>>>>>

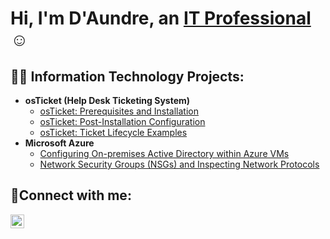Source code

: <h1>Hi, I'm D'Aundre, an <a href="https://linkedin.com/in/Josh">IT Professional</a>☺</h1>

<h2>👨‍💻 Information Technology Projects:</h2>

- <b>osTicket (Help Desk Ticketing System)</b>
  - [osTicket: Prerequisites and Installation](https://github.com/daundreharris/osticket-prereqs)
  - [osTicket: Post-Installation Configuration](https://github.com/daundreharris/post-install-config)
  - [osTicket: Ticket Lifecycle Examples](https://github.com/daundreharris/ticket-lifecycle)
- <b>Microsoft Azure</b>
  - [Configuring On-premises Active Directory within Azure VMs](https://github.com/daundreharris/configure-ad)
  - [Network Security Groups (NSGs) and Inspecting Network Protocols](https://github.com/daundreharris/azure-network-protocols)

<h2>🤳Connect with me:</h2>

[<img align="left" alt="Josh | LinkedIn" width="22px" src="https://cdn.jsdelivr.net/npm/simple-icons@v3/icons/linkedin.svg" />][linkedin]

[linkedin]: https://linkedin.com/in/daundre-h-441388267?trk=people-guest_people_search-card
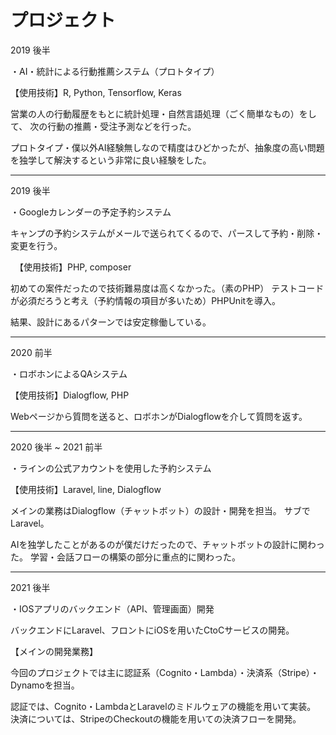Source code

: # プロジェクト

2019 後半

・AI・統計による行動推薦システム（プロトタイプ）

【使用技術】R, Python, Tensorflow, Keras

営業の人の行動履歴をもとに統計処理・自然言語処理（ごく簡単なもの）をして、
次の行動の推薦・受注予測などを行った。

プロトタイプ・僕以外AI経験無しなので精度はひどかったが、抽象度の高い問題
を独学して解決するという非常に良い経験をした。

----

2019 後半

・Googleカレンダーの予定予約システム

キャンプの予約システムがメールで送られてくるので、パースして予約・削除・変更を行う。

　【使用技術】PHP, composer

初めての案件だったので技術難易度は高くなかった。（素のPHP）
テストコードが必須だろうと考え（予約情報の項目が多いため）PHPUnitを導入。

結果、設計にあるパターンでは安定稼働している。

----

2020 前半

・ロボホンによるQAシステム

【使用技術】Dialogflow, PHP

Webページから質問を送ると、ロボホンがDialogflowを介して質問を返す。

----

2020 後半 ~ 2021 前半

・ラインの公式アカウントを使用した予約システム

【使用技術】Laravel, line, Dialogflow

メインの業務はDialogflow（チャットボット）の設計・開発を担当。
サブでLaravel。

AIを独学したことがあるのが僕だけだったので、チャットボットの設計に関わった。
学習・会話フローの構築の部分に重点的に関わった。

----

2021 後半

・IOSアプリのバックエンド（API、管理画面）開発

バックエンドにLaravel、フロントにiOSを用いたCtoCサービスの開発。

【メインの開発業務】

今回のプロジェクトでは主に認証系（Cognito・Lambda）・決済系（Stripe）・Dynamoを担当。

認証では、Cognito・LambdaとLaravelのミドルウェアの機能を用いて実装。
決済については、StripeのCheckoutの機能を用いての決済フローを開発。
 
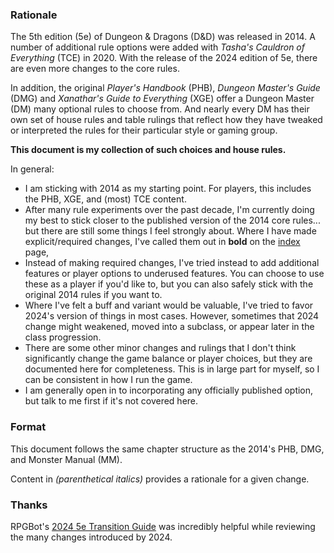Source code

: 
### Rationale

The 5th edition (5e) of Dungeon & Dragons (D&D) was released in 2014. A number of additional rule options were added with *Tasha's Cauldron of Everything* (TCE) in 2020. With the release of the 2024 edition of 5e, there are even more changes to the core rules. 

In addition, the original *Player's Handbook* (PHB), *Dungeon Master's Guide* (DMG) and *Xanathar's Guide to Everything* (XGE) offer a Dungeon Master (DM) many optional rules to choose from. And nearly every DM has their own set of house rules and table rulings that reflect how they have tweaked or interpreted the rules for their particular style or gaming group.

**This document is my collection of such choices and house rules.**

In general:

* I am sticking with 2014 as my starting point.  For players, this includes the PHB, XGE, and (most) TCE content.
* After many rule experiments over the past decade, I'm currently doing my best to stick closer to the published version of the 2014 core rules... but there are still some things I feel strongly about. Where I have made explicit/required changes, I've called them out in **bold** on the [index](index.md) page, 
* Instead of making required changes, I've tried instead to add additional features or player options to underused features.  You can choose to use these as a player if you'd like to, but you can also safely stick with the original 2014 rules if you want to.
* Where I've felt a buff and variant would be valuable, I've tried to favor 2024's version of things in most cases. However, sometimes that 2024 change might weakened, moved into a subclass, or appear later in the class progression.
* There are some other minor changes and rulings that I don't think significantly change the game balance or player choices, but they are documented here for completeness.  This is in large part for myself, so I can be consistent in how I run the game.
* I am generally open in to incorporating any officially published option, but talk to me first if it's not covered here.

### Format

This document follows the same chapter structure as the 2014's PHB, DMG, and Monster Manual (MM).  

Content in *(parenthetical italics)* provides a rationale for a given change.

### Thanks

RPGBot's [2024 5e Transition Guide](https://rpgbot.net/dnd-2024-5e-transition-guide-and-change-log-everything-thats-different-in-the-new-players-handbook/) was incredibly helpful while reviewing the many changes introduced by 2024.
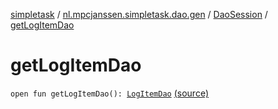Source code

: [simpletask](../../index.md) / [nl.mpcjanssen.simpletask.dao.gen](../index.md) / [DaoSession](index.md) / [getLogItemDao](.)

# getLogItemDao

`open fun getLogItemDao(): `[`LogItemDao`](../-log-item-dao/index.md) [(source)](https://github.com/mpcjanssen/simpletask-android/blob/master/src/main/java/nl/mpcjanssen/simpletask/dao/gen/DaoSession.java#L59)
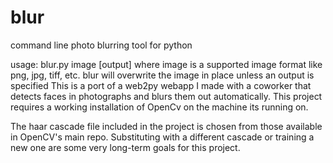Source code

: blur
====

command line photo blurring tool for python

usage: blur.py image [output]
where image is a supported image format like png, jpg, tiff, etc. 
blur will overwrite the image in place unless an output is specified
This is a port of a web2py webapp I made with a coworker that detects faces in photographs and blurs them out automatically.
This project requires a working installation of OpenCv on the machine its running on.

The haar cascade file included in the project is chosen from those available in OpenCV's main repo. Substituting with a different cascade or training
a new one are some very long-term goals for this project.

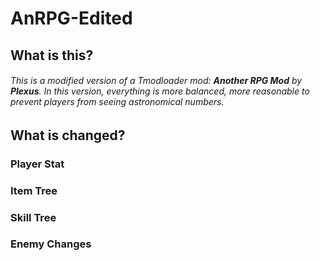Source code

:# AnRPG-Edited
## What is this?
###### This is a modified version of a Tmodloader mod: **Another RPG Mod** by **Plexus**. In this version, everything is more balanced, more reasonable to prevent players from seeing astronomical numbers.
## What is changed?
### Player Stat
### Item Tree
### Skill Tree
### Enemy Changes
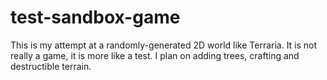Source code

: # test-sandbox-game

This is my attempt at a randomly-generated 2D world like Terraria. It is not really a game, it is more like a test.
I plan on adding trees, crafting and destructible terrain.

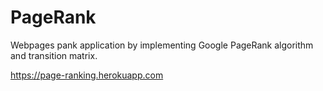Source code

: # PageRank
Webpages pank application by implementing Google PageRank algorithm and transition matrix.

https://page-ranking.herokuapp.com
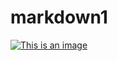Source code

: # markdown1

[![This is an image](https://encrypted-tbn0.gstatic.com/images?q=tbn:ANd9GcTIV9g8k9P3YS-3I3l-IAe6GJqfNvpWaTPbeQ&usqp=CAU)](https://yisela.medium.com/is-my-neighbor-totoro-the-god-of-death-f99e12a051a1)

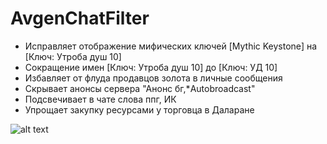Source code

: # AvgenChatFilter

- Исправляет отображение мифических ключей [Mythic Keystone] на [Ключ: Утроба душ 10]
- Сокращение имен [Ключ: Утроба душ 10] до [Ключ: УД 10]
- Избавляет от флуда продавцов золота в личные сообщения
- Скрывает анонсы сервера "Анонс бг,*Autobroadcast"
- Подсвечивает в чате слова ппг, ИК
- Упрощает закупку ресурсами у торговца в Даларане

![alt text](https://image.prntscr.com/image/qMoyVwI7SrW6lLMwnCgWVA.png)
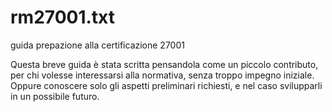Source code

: # rm27001.txt
guida prepazione alla certificazione 27001

Questa breve guida è stata scritta pensandola come un piccolo contributo, per chi volesse interessarsi alla normativa, senza troppo impegno iniziale.
Oppure conoscere solo gli aspetti preliminari richiesti, e nel caso svilupparli in un possibile futuro.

<<<<<

__ABOUT THIS TASK__. Exactly the lines above from the one with "<h2>👨‍💻 Information Technology Projects:</h2>" to the one with "- [osTicket: Post-Installation", both included, are to be quoted; leave the rest out.

__RESPONSE__.
<h2>👨‍💻 Information Technology Projects:</h2>

- <b>osTicket (Help Desk Ticketing System)</b>
  - [osTicket: Prerequisites and Installation](https://github.com/daundreharris/osticket-prereqs)
  - [osTicket: Post-Installation Configuration](https://github.com/daundreharris/post-install-config)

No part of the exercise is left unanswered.